Court Opinion

ID: 9706748
Source: CourtListenerOpinion
Date Created: 2023-08-26 01:50:52.993081+00
Date Added: 2024-06-11T18:22:24.737821
License: Public Domain

*452Kaplan, J.
(dissenting, with whom Reardon and Quirico, JJ., join). Agreeing in substance with all that Justice Quirico has written, I add a few words. Such reading as I have been able to do about the diagnostic method called “polygraph” — for it is not just a machine but a method — leaves me less confident of its reliability than the majority opinion appears to be. My impression is that, in the family of scientific aids to the forensic search for truth, the polygraph remains a rather remote relation of shabby gentility.
But if the polygraph were more nearly equal to the claims made for it, I would still think the majority opinion inadequate to support its conclusion, because it offers only a fragmentary guide to the procedures to be followed and decisions to be made in the actual utilization of the polygraph for the ultimate purposes of criminal trial. The same deficiency exists in the literature about the polygraph; it is a weakness one might expect, in view of the nearly unanimous rejection by the courts to the present day of the results of unstipulated polygraph testing. The majority opinion attracts the sympathy of the reader by saying that only a small step is being taken, and that comprehensive rules should be written after experience has accumulated. The step does not strike me as being small, but in any event the suggested progression from judicial experimentation to the formulation of rules, which is sound enough for some legal innovations, seems badly calculated for this one. Trial judges and the bar should not be left to grope on so important a matter; they deserve better help from the start, and this, as Justice Quirico says, should have come from the work of a commission, if any move was to be made to domesticate the polygraph.

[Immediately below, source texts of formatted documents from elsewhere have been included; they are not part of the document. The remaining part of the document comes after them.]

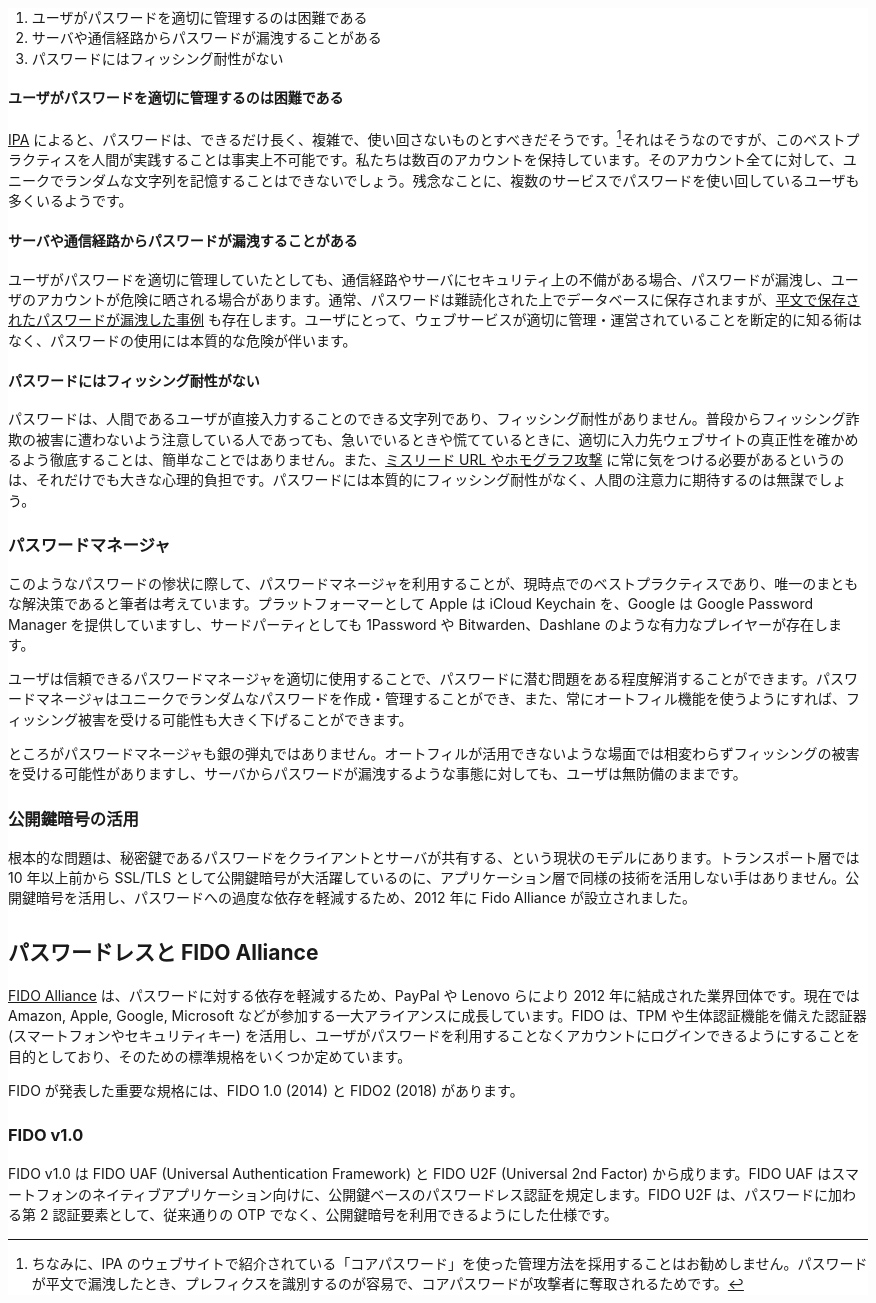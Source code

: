 1. ユーザがパスワードを適切に管理するのは困難である
1. サーバや通信経路からパスワードが漏洩することがある
1. パスワードにはフィッシング耐性がない

#### ユーザがパスワードを適切に管理するのは困難である

[IPA](https://www.ipa.go.jp/security/anshin/account_security.html) によると、パスワードは、できるだけ長く、複雑で、使い回さないものとすべきだそうです。[^2]それはそうなのですが、このベストプラクティスを人間が実践することは事実上不可能です。私たちは数百のアカウントを保持しています。そのアカウント全てに対して、ユニークでランダムな文字列を記憶することはできないでしょう。残念なことに、複数のサービスでパスワードを使い回しているユーザも多くいるようです。

[^2]: ちなみに、IPA のウェブサイトで紹介されている「コアパスワード」を使った管理方法を採用することはお勧めしません。パスワードが平文で漏洩したとき、プレフィクスを識別するのが容易で、コアパスワードが攻撃者に奪取されるためです。

#### サーバや通信経路からパスワードが漏洩することがある

ユーザがパスワードを適切に管理していたとしても、通信経路やサーバにセキュリティ上の不備がある場合、パスワードが漏洩し、ユーザのアカウントが危険に晒される場合があります。通常、パスワードは難読化された上でデータベースに保存されますが、[平文で保存されたパスワードが漏洩した事例](https://www.ogis-ri.co.jp/news/1272165_6734.html) も存在します。ユーザにとって、ウェブサービスが適切に管理・運営されていることを断定的に知る術はなく、パスワードの使用には本質的な危険が伴います。

#### パスワードにはフィッシング耐性がない

パスワードは、人間であるユーザが直接入力することのできる文字列であり、フィッシング耐性がありません。普段からフィッシング詐欺の被害に遭わないよう注意している人であっても、急いでいるときや慌てているときに、適切に入力先ウェブサイトの真正性を確かめるよう徹底することは、簡単なことではありません。また、[ミスリード URL やホモグラフ攻撃](https://jpn.nec.com/cybersecurity/blog/220107/index.html) に常に気をつける必要があるというのは、それだけでも大きな心理的負担です。パスワードには本質的にフィッシング耐性がなく、人間の注意力に期待するのは無謀でしょう。

### パスワードマネージャ

このようなパスワードの惨状に際して、パスワードマネージャを利用することが、現時点でのベストプラクティスであり、唯一のまともな解決策であると筆者は考えています。プラットフォーマーとして Apple は iCloud Keychain を、Google は Google Password Manager を提供していますし、サードパーティとしても 1Password や Bitwarden、Dashlane のような有力なプレイヤーが存在します。

ユーザは信頼できるパスワードマネージャを適切に使用することで、パスワードに潜む問題をある程度解消することができます。パスワードマネージャはユニークでランダムなパスワードを作成・管理することができ、また、常にオートフィル機能を使うようにすれば、フィッシング被害を受ける可能性も大きく下げることができます。

ところがパスワードマネージャも銀の弾丸ではありません。オートフィルが活用できないような場面では相変わらずフィッシングの被害を受ける可能性がありますし、サーバからパスワードが漏洩するような事態に対しても、ユーザは無防備のままです。

### 公開鍵暗号の活用

根本的な問題は、秘密鍵であるパスワードをクライアントとサーバが共有する、という現状のモデルにあります。トランスポート層では 10 年以上前から SSL/TLS として公開鍵暗号が大活躍しているのに、アプリケーション層で同様の技術を活用しない手はありません。公開鍵暗号を活用し、パスワードへの過度な依存を軽減するため、2012 年に Fido Alliance が設立されました。

## パスワードレスと FIDO Alliance

[FIDO Alliance](https://fidoalliance.org) は、パスワードに対する依存を軽減するため、PayPal や Lenovo らにより 2012 年に結成された業界団体です。現在では Amazon, Apple, Google, Microsoft などが参加する一大アライアンスに成長しています。FIDO は、TPM や生体認証機能を備えた認証器 (スマートフォンやセキュリティキー) を活用し、ユーザがパスワードを利用することなくアカウントにログインできるようにすることを目的としており、そのための標準規格をいくつか定めています。

FIDO が発表した重要な規格には、FIDO 1.0 (2014) と FIDO2 (2018) があります。

### FIDO v1.0

FIDO v1.0 は FIDO UAF (Universal Authentication Framework) と FIDO U2F (Universal 2nd Factor) から成ります。FIDO UAF はスマートフォンのネイティブアプリケーション向けに、公開鍵ベースのパスワードレス認証を規定します。FIDO U2F は、パスワードに加わる第 2 認証要素として、従来通りの OTP でなく、公開鍵暗号を利用できるようにした仕様です。


[^1]: 当社比
[^3]: ["WebAuthn" | Can I use... Support tables for HTML5, CSS3, etc](https://caniuse.com/?search=WebAuthn)
[^4]: FIDO2 に含まれるのは CTAP2 と呼ばれる仕様です。FIDO v1.0 において FIDO U2F と呼ばれていたものは、FIDO2 において CTAP1 に改名されました。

The step taken by the majority involves an element that is quite novel, namely, the proposition that once the defendant agrees to take a court-sanctioned test, the results become admissible on either side — to which is added the novel (and aleatory) twist of the four-way choice. Were I acting as counsel, I am not sure on what basis I could now advise a client whether he should submit himself to the *453polygraph. Questions arising upon the trial proper are equally obscure and difficult: add as a further illustration to those mentioned by Justice Quirico the question whether a defendant will be entitled to try to rebut the results of a court-sanctioned test, if damaging to him, by taking another test without application to the court and then introducing its results. The uncertainties appear all the more serious when we reflect that the failure of a defendant to volunteer for polygraph testing is likely to make a deep impression on the triers, as are the results of the testing, which may seem to speak with the voice of impartial science.

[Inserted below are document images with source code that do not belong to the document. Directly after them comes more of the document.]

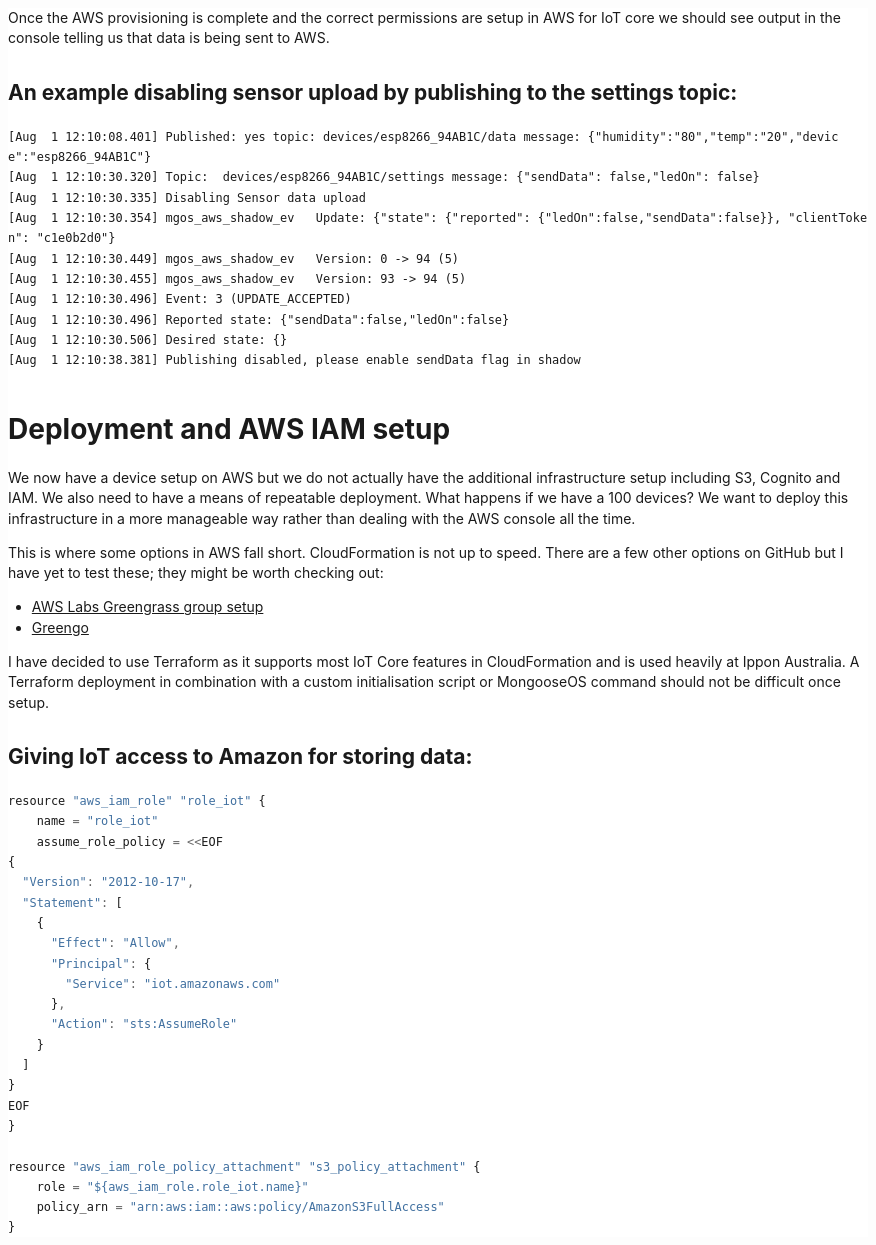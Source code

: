 Once the AWS provisioning is complete and the correct permissions are setup in AWS for IoT core we should see output in the console telling us that data is being sent to AWS.

## An example disabling sensor upload by publishing to the settings topic:

```
[Aug  1 12:10:08.401] Published: yes topic: devices/esp8266_94AB1C/data message: {"humidity":"80","temp":"20","device":"esp8266_94AB1C"}
[Aug  1 12:10:30.320] Topic:  devices/esp8266_94AB1C/settings message: {"sendData": false,"ledOn": false}
[Aug  1 12:10:30.335] Disabling Sensor data upload
[Aug  1 12:10:30.354] mgos_aws_shadow_ev   Update: {"state": {"reported": {"ledOn":false,"sendData":false}}, "clientToken": "c1e0b2d0"}
[Aug  1 12:10:30.449] mgos_aws_shadow_ev   Version: 0 -> 94 (5)
[Aug  1 12:10:30.455] mgos_aws_shadow_ev   Version: 93 -> 94 (5)
[Aug  1 12:10:30.496] Event: 3 (UPDATE_ACCEPTED)
[Aug  1 12:10:30.496] Reported state: {"sendData":false,"ledOn":false}
[Aug  1 12:10:30.506] Desired state: {}
[Aug  1 12:10:38.381] Publishing disabled, please enable sendData flag in shadow
```

# Deployment and AWS IAM setup

We now have a device setup on AWS but we do not actually have the additional infrastructure setup including S3, Cognito and IAM. We also need to have a means of repeatable deployment. What happens if we have a 100 devices? We want to deploy this infrastructure in a more manageable way rather than dealing with the AWS console all the time.

This is where some options in AWS fall short. CloudFormation is not up to speed. There are a few other options on GitHub but I have yet to test these; they might be worth checking out:

- [AWS Labs Greengrass group setup](https://github.com/awslabs/aws-greengrass-group-setup)
- [Greengo](https://github.com/dzimine/greengo)

I have decided to use Terraform as it supports most IoT Core features in CloudFormation and is used heavily at Ippon Australia. A Terraform deployment in combination with a custom initialisation script or MongooseOS command should not be difficult once setup.

## Giving IoT access to Amazon for storing data:

```JavaScript
resource "aws_iam_role" "role_iot" {
    name = "role_iot"
    assume_role_policy = <<EOF
{
  "Version": "2012-10-17",
  "Statement": [
    {
      "Effect": "Allow",
      "Principal": {
        "Service": "iot.amazonaws.com"
      },
      "Action": "sts:AssumeRole"
    }
  ]
}
EOF
}

resource "aws_iam_role_policy_attachment" "s3_policy_attachment" {
    role = "${aws_iam_role.role_iot.name}"
    policy_arn = "arn:aws:iam::aws:policy/AmazonS3FullAccess"
}
```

If we are to go ahead without a commission, then at least there should be an effort to collate and examine in some orderly way the experience of the trial judges and the bar as they seek to follow the trail indistinctly marked by the majority. But that is not provided for and is not easily promoted. Our trial judges are not in the habit of writing extended opinions, nor are their opinions published. Exchange of experience and ideas at conference is not frequent and is rarely searching. Appellate review in the ordinary course can afford only sporadic help. What the situation suggests is that special means should be employed to tame and rationalize the force that the majority has set loose. A commission inquiry is still possible, although it would operate after the event. And there may be scholars willing to keep watch as our courts and lawyers contend with the polygraph.

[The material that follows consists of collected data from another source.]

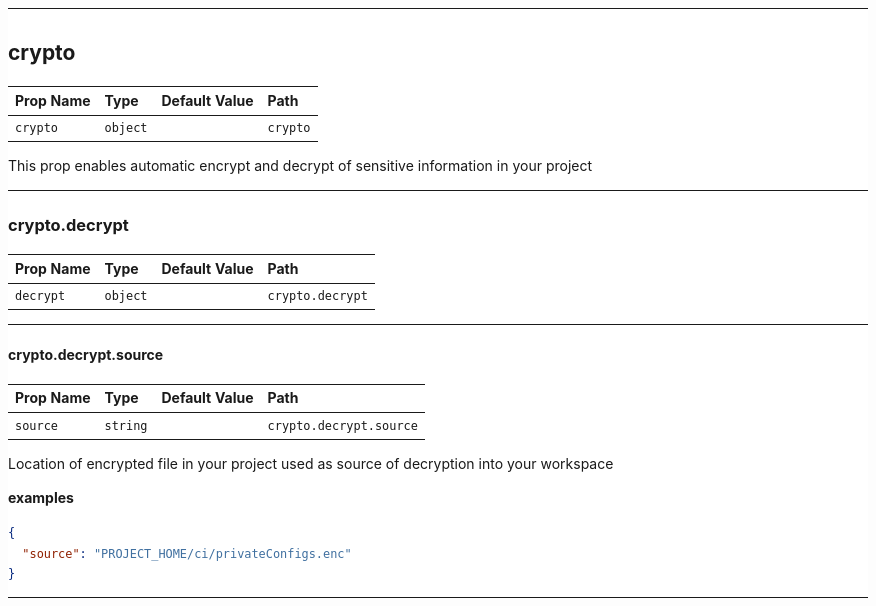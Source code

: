 


---








## crypto

| Prop Name | Type | Default Value | Path |
| :----- | :----- | :---- | :---- |
| `crypto` | `object` |  | `crypto` |

This prop enables automatic encrypt and decrypt of sensitive information in your project



---




### crypto.decrypt

| Prop Name | Type | Default Value | Path |
| :----- | :----- | :---- | :---- |
| `decrypt` | `object` |  | `crypto.decrypt` |





---



#### crypto.decrypt.source

| Prop Name | Type | Default Value | Path |
| :----- | :----- | :---- | :---- |
| `source` | `string` |  | `crypto.decrypt.source` |

Location of encrypted file in your project used as source of decryption into your workspace

**examples**


```json
{
  "source": "PROJECT_HOME/ci/privateConfigs.enc"
}
```




---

An understandable impatience with our criminal justice system and its traditional, lumbering methods of fact finding has led, I believe, to the impetuous adoption of a dubious expedient. I am not reconciled to the majority decision by its suggestion that the actual admission of the results of polygraph testing at trial will be infrequent. It may indeed be that the confused procedural and tactical situation will discourage applications for the polygraph, and the ultimate good judgment of trial judges will still further limit its use as evidence. But whatever these eventualities, we have an obligation to the individual case.